Data Access within Web Pages is provided by a new Database class, which has simple methods such a Query(), Execute(), GetLastInsertId(), QuerySingle() etc, and wraps query results in a strongly typed collection which gives users the benefit of working with properties instead of getting field values by index. It all works like a very lightweight LINQ to SQL. Standard SQL syntax is used to form queries, which is probably a good idea as newcomers are going to be able to find samples they can work with all over the Web. You can even use LINQ to SQL or the Entity Framework with Web Pages, but there is no tooling to support this.

The initial experience with WebMatrix is an all-code one. There is no design view, but then again, there is no tool box full of controls to be dragged onto one. Having said that, I've always been an advocate of the fact that the best view of your designs is the one you (and your site visitors) get in a browser. Getting the current page to appear in one is just a question of hitting F12, or clicking the Launch button. At the time of writing, there was no official word on whether a design view will be included in a future milestone. Having said that, Web Pages will be supported by Visual Studio, so any WebMatrix IDE limitations can be nullified.

I make no secret of the fact that I am not a fan of Beta products, but I found WebMatrix easy to install, and it worked straight out of the box. I've really enjoyed playing with it over the last week or two, and suspect that it will be very popular with people who find Web Forms or MVC daunting at first. They will find the new Web Pages model a lot easier to work with. Web Pages, if anything, is more like MVC in that it takes the user a lot closer to bare HTTP and HTML than Web Forms, but is a lot easier to understand than the MVC model. The helpers do an awful lot to abstract away some unnecessary (for beginners) plumbing such as ADO.NET, System.IO etc, and the User Control/Master Page/Partial View model is nicely managed with something more like classic ASP include files - all with the benefit of strong typing and the full power of the .NET framework behind it.

With this launch, it seems to me that Microsoft have finally understood that Web Forms is not an easy introduction to web development.

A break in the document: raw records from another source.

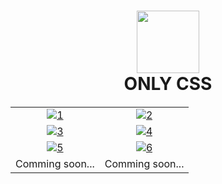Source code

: <h1 align="center">
<img src="https://media.giphy.com/media/v1.Y2lkPTc5MGI3NjExNmQ3OWQyZWI0MWU1YjM4Zjk3OTI0NTU5NDEyMWU5OTc3N2E5NWYxZiZjdD1z/fsEaZldNC8A1PJ3mwp/giphy.gif" width="100">
<br>ONLY CSS<br>
<img src="https://user-images.githubusercontent.com/114053180/223065824-02021921-0562-4936-a1e9-6db07116d7d2.gif"  height="1" width="2000">
</h1>

| | |
| :--: | :--: |
| [![1](https://user-images.githubusercontent.com/114053180/223359808-821b9ce4-dc52-4350-88f5-7bf1efe1b8bf.png)](https://potato-pc.netlify.app/) | [![2](https://user-images.githubusercontent.com/114053180/223359822-b0ca6c2a-e39e-4656-a465-ec99d225d19c.png)](https://simplekeyboard.netlify.app/) |
| [![3](https://user-images.githubusercontent.com/114053180/225964512-2d1e894d-4ac4-4cea-99d3-fd7eb60b98f3.png)](https://bookemon.netlify.app/) | [![4](https://user-images.githubusercontent.com/114053180/229757302-134aa404-3c02-425c-a282-fda5bf24f776.png)](https://all-seeing-i.netlify.app/) |
| [![5](https://user-images.githubusercontent.com/114053180/233798035-b701937e-4072-4cac-9f2e-469a70be63ec.png)](https://log-or-sign-u-hav-to-giv-fine.netlify.app/) | [![6](https://github.com/tathagatamishra/Only-CSS/assets/114053180/4d57e935-dca8-43b7-bba3-31c6604c433a)](https://haid-n-seek.netlify.app/) |
| Comming soon... | Comming soon... |

<h1 align="center">
<img src="https://user-images.githubusercontent.com/114053180/223065824-02021921-0562-4936-a1e9-6db07116d7d2.gif"  height="1" width="2000">
</h1>
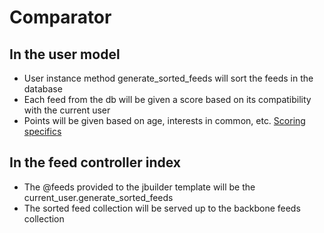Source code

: # Comparator

## In the user model
- User instance method generate_sorted_feeds will sort the feeds in the database
- Each feed from the db will be given a score based on its compatibility with the current user
- Points will be given based on age, interests in common, etc.
[Scoring specifics](./comparator.md)

## In the feed controller index
- The @feeds provided to the jbuilder template will be the current_user.generate_sorted_feeds 
- The sorted feed collection will be served up to the backbone feeds collection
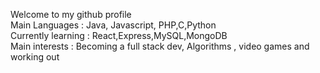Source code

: Welcome to my github profile <br/>
Main Languages : Java, Javascript, PHP,C,Python <br/>
Currently learning : React,Express,MySQL,MongoDB <br/>
Main interests : Becoming a full stack dev, Algorithms , video games and working out
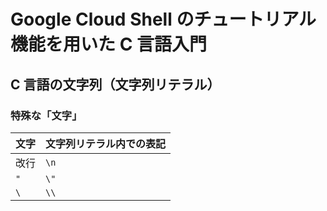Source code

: # Google Cloud Shell のチュートリアル機能を用いた C 言語入門

## C 言語の文字列（文字列リテラル）

### 特殊な「文字」

| 文字 | 文字列リテラル内での表記  |
|-----|-----------------------|
| 改行 | `\n` |
| `"` | `\"` |
| `\` | `\\` |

WebMatrix competes head-on with the easier-to-use WAMP stacks, and is likely to make inroads in the all-important college and school sector, undermining the OSS community's strangle-hold there. But if this is the way that school kids are going to be introduced to ASP.NET, the next logical step (when they grow up) will be MVC. So where does that leave Web Forms as a paradigm? Microsoft insist they are still behind web forms, and are continually adding "goodness" in that area. However, if you look at the advances made in .NET 4.0, all that was really on offer to the web forms community were some improvements which tackled long standing existing problems - nothing really "new". Web Forms is still a relatively easy "in" for desktop developers looking to break into web development, but WebMatrix is a much more natural web development paradigm. I suspect at some stage, Web Forms will end up being referred to as "classic ASP.NET".